Uykuya niçin ihtiyaç duyuyoruz?

. Bu sorunun yanıtına dair tartışmalar hala sürüyor. Ancak uykunun öne sürülen işlevlerini şöyle listeleyebiliriz:
1.) Vücudumuzdaki biyolojik işleyişleri yavaşlatarak enerji korumak.
2.) Beden ve zihnimizi yenilemek, büyümek.
3.) Gün içinde öğrenilenlerle belleği güçlendirmek.
4.) Bilinçaltımızdaki korku ve bastırılmış güdülerle yüzleşmek (Freudyen yaklaşım).
Yalnızca bir gece uykusuz kalmış olmak bile ertesi gece uykuya hemencecik dalmamıza neden olabiliyor. Bunun nedeninin, uyanık geçen her saat beynimizin thalamus ve serebrum bölgelerinde sayısı artan adenozin isimli nörotransmitter olduğu düşünülüyor. Bu kimyasal beyinde uyarılmışlık yaratan sistemleri bastırıyor ve uzun süre uyanık kalan bedenin uykuya dalmasını tetikliyor.

Uykunun evreleri

EEG çalışmaları
. Uyku birbirini takip eden bir takım evrelerden oluşuyor. Bu evreler sırasında kişinin yaydığı beyin dalgaları EEG sayesinde ölçülebiliyor. Kişi uykuya daldığı andan itibaren uykusu giderek ağırlaştıkça, beyin dalgaları da yavaşlayıp daha ritmik bir durum almaya başlıyor.
Uyanıkken beynimiz alfa dalgaları yayıyor.
Uykunun Erken Evreleri:
Evre 1: Bu evre yalnızca birkaç dakika sürüyor ve bu süre içerisinde teta dalgaları gözlemleniyor. Göz hareketleri yavaşlıyor, kaslar gevşiyor, kan basıncı düşüyor ve kişi uykuya dalıveriyor.
Evre 2: Bu evrede tetaya göre daha yavaş ve geniş dalgalar olan K kompleksleri gözlemleniyor. Alfa aktivitesi sona eriyor.
Evre 3: Yavaş, geniş ve ritmik delta dalgaları gözlemleniyor. Delta dalgaları kaydedilen beyin aktivitesinin yarısını geçtiğinde kişi Evre 4'e giriyor. Kaslar gevşiyor, solunum yavaşlıyor, vücut ısısı düşüyor.
REM Dönemi: Hızlı göz hareketleriyle tanımlanan bu dönemde kişinin gözleri göz kapağının altından sürekli titriyor. REM dönemi başlı başına farklı bir dönem olduğundan ilk 4 evre REM dışı evreler olarak da anılıyor.
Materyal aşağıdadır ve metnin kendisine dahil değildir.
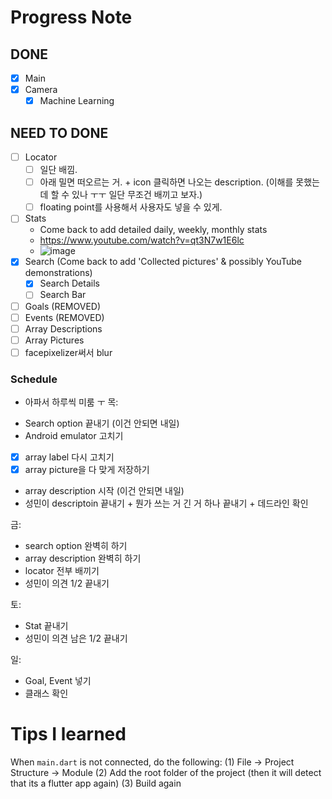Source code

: # Progress Note

## DONE
- [X] Main
- [X] Camera
     - [X] Machine Learning

## NEED TO DONE
- [ ] Locator
    - [ ] 일단 배낌. 
    - [ ] 아래 밀면 떠오르는 거. + icon 클릭하면 나오는 description. (이해를 못했는데 할 수 있나 ㅜㅜ 일단 무조건 배끼고 보자.)
    - [ ] floating point를 사용해서 사용자도 넣을 수 있게.
- [ ] Stats 
     - Come back to add detailed daily, weekly, monthly stats
     - https://www.youtube.com/watch?v=qt3N7w1E6lc
     - ![image](https://user-images.githubusercontent.com/68700599/90002144-e3c7a980-dc57-11ea-9189-6c7f356a478a.png)
- [X] Search (Come back to add 'Collected pictures' & possibly YouTube demonstrations)
     - [X] Search Details
     - [ ] Search Bar
- [ ] Goals (REMOVED)
- [ ] Events (REMOVED)
- [ ] Array Descriptions
- [ ] Array Pictures
- [ ] facepixelizer써서 blur

### Schedule
* 아파서 하루씩 미룸 ㅜ
목: 
- Search option 끝내기 (이건 안되면 내일)
- Android emulator 고치기
- [X] array label 다시 고치기
- [X] array picture을 다 맞게 저장하기
- array description 시작 (이건 안되면 내일)
- 성민이 descriptoin 끝내기 + 뭔가 쓰는 거 긴 거 하나 끝내기 + 데드라인 확인

금:
- search option 완벽히 하기
- array description 완벽히 하기
- locator 전부 배끼기
- 성민이 의견 1/2 끝내기

토: 
- Stat 끝내기
- 성민이 의견 남은 1/2 끝내기 

일: 
- Goal, Event 넣기
- 클래스 확인

# Tips I learned

When `main.dart` is not connected, do the following:
(1) File -> Project Structure -> Module
(2) Add the root folder of the project (then it will detect that its a flutter app again)
(3) Build again

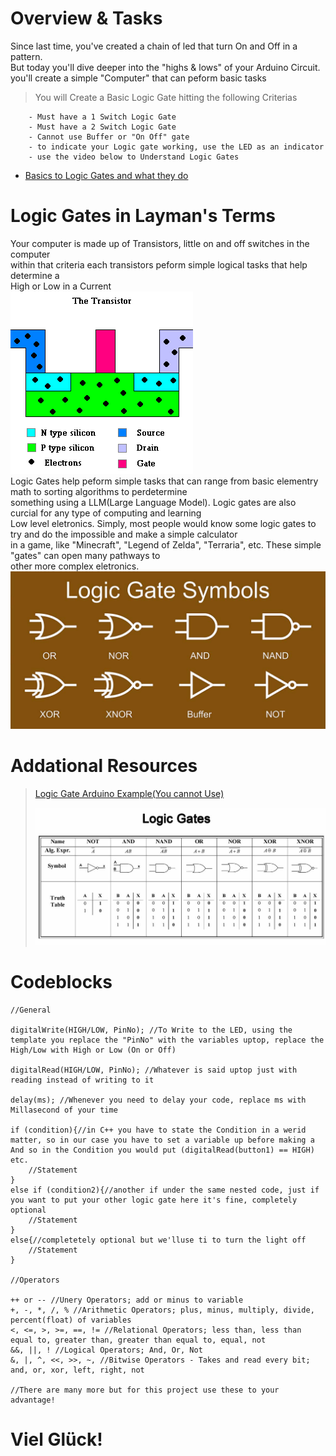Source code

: # Overview & Tasks
Since last time, you've created a chain of led that turn On and Off in a pattern.  
But today you'll dive deeper into the "highs & lows" of your Arduino Circuit.  
you'll create a simple "Computer" that can peform basic tasks  
>You will Create a Basic Logic Gate hitting the following Criterias

        - Must have a 1 Switch Logic Gate
        - Must have a 2 Switch Logic Gate
        - Cannot use Buffer or "On Off" gate
        - to indicate your Logic gate working, use the LED as an indicator
        - use the video below to Understand Logic Gates
* [Basics to Logic Gates and what they do](https://www.youtube.com/watch?v=WII9HWnf3V4&t=6s)


# Logic Gates in Layman's Terms
Your computer is made up of Transistors, little on and off switches in the computer  
within that criteria each transistors peform simple logical tasks that help determine a  
High or Low in a Current  
![Transistor Pic](Images/transistor.gif)  
Logic Gates help peform simple tasks that can range from basic elementry math to sorting algorithms to perdetermine  
something using a LLM(Large Language Model). Logic gates are also curcial for any type of computing and learning  
Low level eletronics. Simply, most people would know some logic gates to try and do the impossible and make a simple calculator  
in a game, like "Minecraft", "Legend of Zelda", "Terraria", etc. These simple "gates" can open many pathways to  
other more complex eletronics.  
![Logic Gates pic](Images/NV_0501_Byers_Large.jpg)
# Addational Resources
>[Logic Gate Arduino Example(You cannot Use)](https://www.youtube.com/watch?v=Z4NjJLnFNpk)
>
>
>
>![Logic Gates Truth Table](Images/logic-gates.jpg)

# Codeblocks
    //General

    digitalWrite(HIGH/LOW, PinNo); //To Write to the LED, using the template you replace the "PinNo" with the variables uptop, replace the High/Low with High or Low (On or Off)

    digitalRead(HIGH/LOW, PinNo); //Whatever is said uptop just with reading instead of writing to it

    delay(ms); //Whenever you need to delay your code, replace ms with Millasecond of your time

    if (condition){//in C++ you have to state the Condition in a werid matter, so in our case you have to set a variable up before making a And so in the Condition you would put (digitalRead(button1) == HIGH) etc. 
        //Statement
    }
    else if (condition2){//another if under the same nested code, just if you want to put your other logic gate here it's fine, completely optional
        //Statement
    }
    else{//completetely optional but we'lluse ti to turn the light off 
        //Statement
    }

    //Operators 

    ++ or -- //Unery Operators; add or minus to variable
    +, -, *, /, % //Arithmetic Operators; plus, minus, multiply, divide, percent(float) of variables
    <, <=, >, >=, ==, != //Relational Operators; less than, less than equal to, greater than, greater than equal to, equal, not
    &&, ||, ! //Logical Operators; And, Or, Not
    &, |, ^, <<, >>, ~, //Bitwise Operators - Takes and read every bit; and, or, xor, left, right, not

    //There are many more but for this project use these to your advantage!


# Viel Glück! 

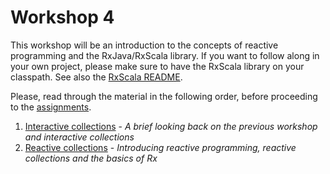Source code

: Workshop 4
==========

This workshop will be an introduction to the concepts of reactive programming and the RxJava/RxScala library. If you want to follow
along in your own project, please make sure to have the RxScala library on your classpath. See also the [RxScala README](https://github.com/ReactiveX/RxScala#binaries).

Please, read through the material in the following order, before proceeding to the [assignments](assignments).

1. [Interactive collections](01%20Iterable.md) - *A brief looking back on the previous workshop and interactive collections*
2. [Reactive collections](02%20Observable.md) - *Introducing reactive programming, reactive collections and the basics of Rx*
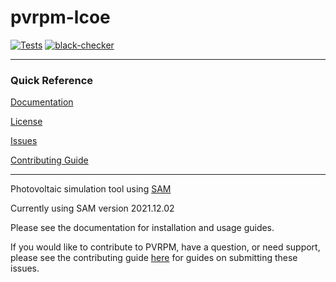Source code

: # pvrpm-lcoe
[![Tests](https://github.com/FSEC-Photovoltaics/pvrpm-lcoe/actions/workflows/tests.yml/badge.svg?branch=master&event=push)](https://github.com/FSEC-Photovoltaics/pvrpm-lcoe/actions/workflows/tests.yml) [![black-checker](https://github.com/FSEC-Photovoltaics/pvrpm-lcoe/actions/workflows/black-checker.yml/badge.svg)](https://github.com/FSEC-Photovoltaics/pvrpm-lcoe/actions/workflows/black-checker.yml)

---

### Quick Reference
[Documentation](https://pvrpm.readthedocs.io/en/latest/)

[License](LICENSE)

[Issues](https://github.com/FSEC-Photovoltaics/pvrpm-lcoe/issues/)

[Contributing Guide](.github/CONTRIBUTING.md)

---

Photovoltaic simulation tool using [SAM](https://github.com/NREL/SAM)

Currently using SAM version 2021.12.02

Please see the documentation for installation and usage guides.

If you would like to contribute to PVRPM, have a question, or need support, please see the contributing guide [here](.github/CONTRIBUTING.md) for guides on submitting these issues.
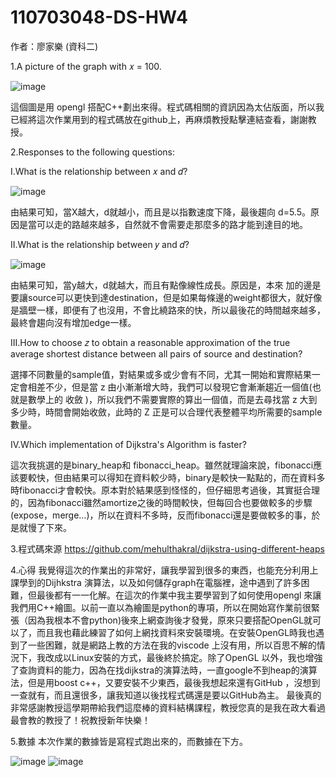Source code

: # 110703048-DS-HW4
作者：廖家樂 (資科二)

1.A picture of the graph with 𝑥 = 100.

 ![image](https://user-images.githubusercontent.com/94668166/212936397-fe6dd7b0-63f1-4a14-993e-50bcffa7c8c5.png)

這個圖是用 opengl 搭配C++劃出來得。程式碼相關的資訊因為太佔版面，所以我已經將這次作業用到的程式碼放在github上，再麻煩教授點擊連結查看，謝謝教授。

2.Responses to the following questions:

I.What is the relationship between 𝑥 and 𝑑? 

 ![image](https://user-images.githubusercontent.com/94668166/212936489-9839d051-4a04-4c31-90f3-06856631742b.png)

由結果可知，當X越大，d就越小，而且是以指數速度下降，最後趨向 
d=5.5。原因是當可以走的路越來越多，自然就不會需要走那麼多的路才能到達目的地。

II.What is the relationship between 𝑦 and 𝑑?

 ![image](https://user-images.githubusercontent.com/94668166/212936549-5650bb37-2a2b-4852-b563-4ec3438a562a.png)

由結果可知，當y越大，d就越大，而且有點像線性成長。原因是，本來
加的邊是要讓source可以更快到達destination，但是如果每條邊的weight都很大，就好像是牆壁一樣，即便有了也沒用，不會比繞路來的快，所以最後花的時間越來越多，最終會趨向沒有增加edge一樣。


III.How to choose 𝑧 to obtain a reasonable approximation of the true average shortest distance between all pairs of source and destination? 

選擇不同數量的sample值，對結果或多或少會有不同，尤其一開始和實際結果一定會相差不少，但是當 z 由小漸漸增大時，我們可以發現它會漸漸趨近一個值(也就是數學上的 收斂 )，所以我們不需要實際的算出一個值，而是去尋找當 z 大到多少時，時間會開始收斂，此時的 Z 正是可以合理代表整體平均所需要的sample數量。

IV.Which implementation of Dijkstra's Algorithm is faster?

這次我挑選的是binary_heap和 fibonacci_heap。雖然就理論來說，fibonacci應該要較快，但由結果可以得知在資料較少時，binary是較快一點點的，而在資料多時fibonacci才會較快。原本對於結果感到怪怪的，但仔細思考過後，其實挺合理的，因為fibonacci雖然amortize之後的時間較快，但每回合也要做較多的步驟(expose，merge…)，所以在資料不多時，反而fibonacci還是要做較多的事，於是就慢了下來。

3.程式碼來源
https://github.com/mehulthakral/dijkstra-using-different-heaps 

4.心得
我覺得這次的作業出的非常好，讓我學習到很多的東西，也能充分利用上課學到的Dijhkstra 演算法，以及如何儲存graph在電腦裡，途中遇到了許多困難，但最後都有一一化解。在這次的作業中我主要學習到了如何使用opengl 來讓我們用C++繪圖。以前一直以為繪圖是python的專項，所以在開始寫作業前很緊張（因為我根本不會python)後來上網查詢後才發覺，原來只要搭配OpenGL就可以了，而且我也藉此練習了如何上網找資料來安裝環境。在安裝OpenGL時我也遇到了一些困難，就是網路上教的方法在我的viscode 上沒有用，所以百思不解的情況下，我改成以Linux安裝的方式，最後終於搞定。除了OpenGL 以外，我也增強了查詢資料的能力，因為在找dijkstra的演算法時，一直google不到heap的演算法，但是用boost c++，又要安裝不少東西，最後我想起來還有GitHub ，沒想到一查就有，而且還很多，讓我知道以後找程式碼還是要以GitHub為主。
最後真的非常感謝教授這學期帶給我們這麼棒的資料結構課程，教授您真的是我在政大看過最會教的教授了！祝教授新年快樂！


5.數據
本次作業的數據皆是寫程式跑出來的，而數據在下方。

 ![image](https://user-images.githubusercontent.com/94668166/212936751-e9c6b96a-18c0-42d1-b142-bbf74da867fc.png)
![image](https://user-images.githubusercontent.com/94668166/212936796-666cd2a2-0b6a-407e-8638-40c1354f2324.png)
REM döneminde ne olup bitiyor?
Otonom sistem faaliyetleri artıyor: Nabız ve kan basıncı yükseliyor, soluk alıp verme hızlanıyor, hem kadın hem erkeklerde birkaç dakika boyunca cinsel uyarılmışlık durumu gözlemleniyor.
Beyin dalgaları uyanıkken yaydığımız dalgalarla benzerlik gösteriyor: Bu da vücudumuz uykuda olsa bile beynimizin oldukça aktif olduğunu gösteriyor.
Rüya görüyoruz: Gördüğümüz rüyaların birçoğu REM dönemi rüyaları.

Rüyalarımız neden bilim kurgu tadında oluyor?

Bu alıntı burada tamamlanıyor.